Aprovecho mis letras para acariciar,
para besar,
para provocar sonrisas:
Como medio para llegar en la distancia. Pero sobre todo,para no alejarme yo
o volverme yerma,
aprovecho mis letras. Milagros Morales.

Duele

Duele que se haga de día 
y ver que durante la noche
has caminado por un estercolero
sin verlo ni notarlo
y estar rodeada de basura
que no sirven para nada .

Montañas de vivencias
desechables, sin reciclaje,
te cortan el paso
sin avance posible.

Duele y te sientes estúpida.

Pero te das cuenta
que no caminas sola ,
muchos otros caminan de vuelta
con el amanecer,
y vas equipada
para dejar atrás
tus despojos.

De vez en cuando.

De ves en cuandolas nubes descienden y sus estratos me atraviesan como puñales; pasan de largo, pero me dejan heridas de ausencias que enfrían la vida.
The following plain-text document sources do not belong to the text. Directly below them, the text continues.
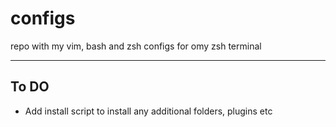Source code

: # configs

repo with my vim, bash and zsh configs for omy zsh terminal

---

## To DO

- Add install script to install any additional folders, plugins etc
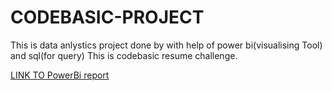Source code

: # CODEBASIC-PROJECT
This is data anlystics project done by with help of power bi(visualising Tool) and sql(for query)
This is codebasic resume challenge.

[LINK TO PowerBi report]()
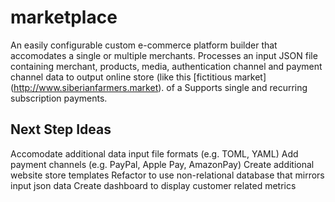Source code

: # marketplace
An easily configurable custom e-commerce platform builder that accomodates a single or multiple merchants.
Processes an input JSON file containing merchant, products, media, authentication channel and payment channel data to output online store (like this [fictitious market] (http://www.siberianfarmers.market). of a 
Supports single and recurring subscription payments.


## Next Step Ideas
Accomodate additional data input file formats (e.g. TOML, YAML)
Add payment channels (e.g. PayPal, Apple Pay, AmazonPay)
Create additional website store templates
Refactor to use non-relational database that mirrors input json data
Create dashboard to display customer related metrics

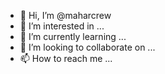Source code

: - 👋 Hi, I’m @maharcrew
- 👀 I’m interested in ...
- 🌱 I’m currently learning ...
- 💞️ I’m looking to collaborate on ...
- 📫 How to reach me ...

<!---
maharcrew/maharcrew is a ✨ special ✨ repository because its `README.md` (this file) appears on your GitHub profile.
You can click the Preview link to take a look at your changes.
--->
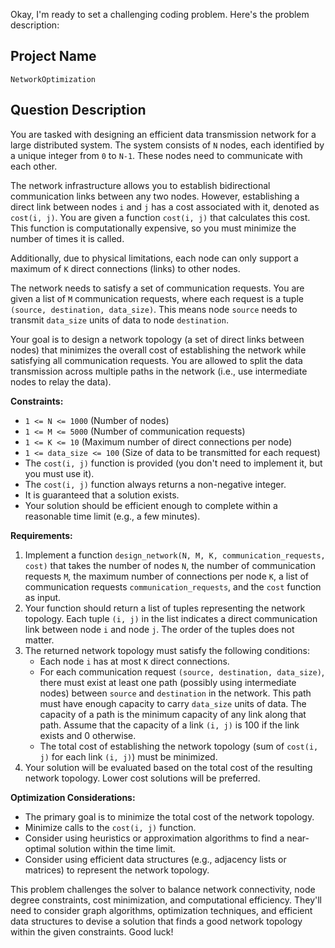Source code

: Okay, I'm ready to set a challenging coding problem. Here's the problem description:

## Project Name

`NetworkOptimization`

## Question Description

You are tasked with designing an efficient data transmission network for a large distributed system. The system consists of `N` nodes, each identified by a unique integer from `0` to `N-1`. These nodes need to communicate with each other.

The network infrastructure allows you to establish bidirectional communication links between any two nodes. However, establishing a direct link between nodes `i` and `j` has a cost associated with it, denoted as `cost(i, j)`. You are given a function `cost(i, j)` that calculates this cost. This function is computationally expensive, so you must minimize the number of times it is called.

Additionally, due to physical limitations, each node can only support a maximum of `K` direct connections (links) to other nodes.

The network needs to satisfy a set of communication requests. You are given a list of `M` communication requests, where each request is a tuple `(source, destination, data_size)`. This means node `source` needs to transmit `data_size` units of data to node `destination`.

Your goal is to design a network topology (a set of direct links between nodes) that minimizes the overall cost of establishing the network while satisfying all communication requests. You are allowed to split the data transmission across multiple paths in the network (i.e., use intermediate nodes to relay the data).

**Constraints:**

*   `1 <= N <= 1000` (Number of nodes)
*   `1 <= M <= 5000` (Number of communication requests)
*   `1 <= K <= 10` (Maximum number of direct connections per node)
*   `1 <= data_size <= 100` (Size of data to be transmitted for each request)
*   The `cost(i, j)` function is provided (you don't need to implement it, but you must use it).
*   The `cost(i, j)` function always returns a non-negative integer.
*   It is guaranteed that a solution exists.
*   Your solution should be efficient enough to complete within a reasonable time limit (e.g., a few minutes).

**Requirements:**

1.  Implement a function `design_network(N, M, K, communication_requests, cost)` that takes the number of nodes `N`, the number of communication requests `M`, the maximum number of connections per node `K`, a list of communication requests `communication_requests`, and the `cost` function as input.
2.  Your function should return a list of tuples representing the network topology. Each tuple `(i, j)` in the list indicates a direct communication link between node `i` and node `j`. The order of the tuples does not matter.
3.  The returned network topology must satisfy the following conditions:
    *   Each node `i` has at most `K` direct connections.
    *   For each communication request `(source, destination, data_size)`, there must exist at least one path (possibly using intermediate nodes) between `source` and `destination` in the network. This path must have enough capacity to carry `data_size` units of data. The capacity of a path is the minimum capacity of any link along that path. Assume that the capacity of a link `(i, j)` is 100 if the link exists and 0 otherwise.
    *   The total cost of establishing the network topology (sum of `cost(i, j)` for each link `(i, j)`) must be minimized.
4.  Your solution will be evaluated based on the total cost of the resulting network topology. Lower cost solutions will be preferred.

**Optimization Considerations:**

*   The primary goal is to minimize the total cost of the network topology.
*   Minimize calls to the `cost(i, j)` function.
*   Consider using heuristics or approximation algorithms to find a near-optimal solution within the time limit.
*   Consider using efficient data structures (e.g., adjacency lists or matrices) to represent the network topology.

This problem challenges the solver to balance network connectivity, node degree constraints, cost minimization, and computational efficiency. They'll need to consider graph algorithms, optimization techniques, and efficient data structures to devise a solution that finds a good network topology within the given constraints. Good luck!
Mi sangre se empantana con el escalofrío del sin deseo; mis ojos vuelven a ver espectros en la añoranza; la brújula se vuelve loca entre maletas incompletas y relojes demasiado impacientes. Me quedo en el andén de una estación apuntalada esperando sin espera. Me olvide tomarme las pastillas de la vida y ya no suenan campanas que me hacían brincar como chotilla moviendo la quietud de la hierba.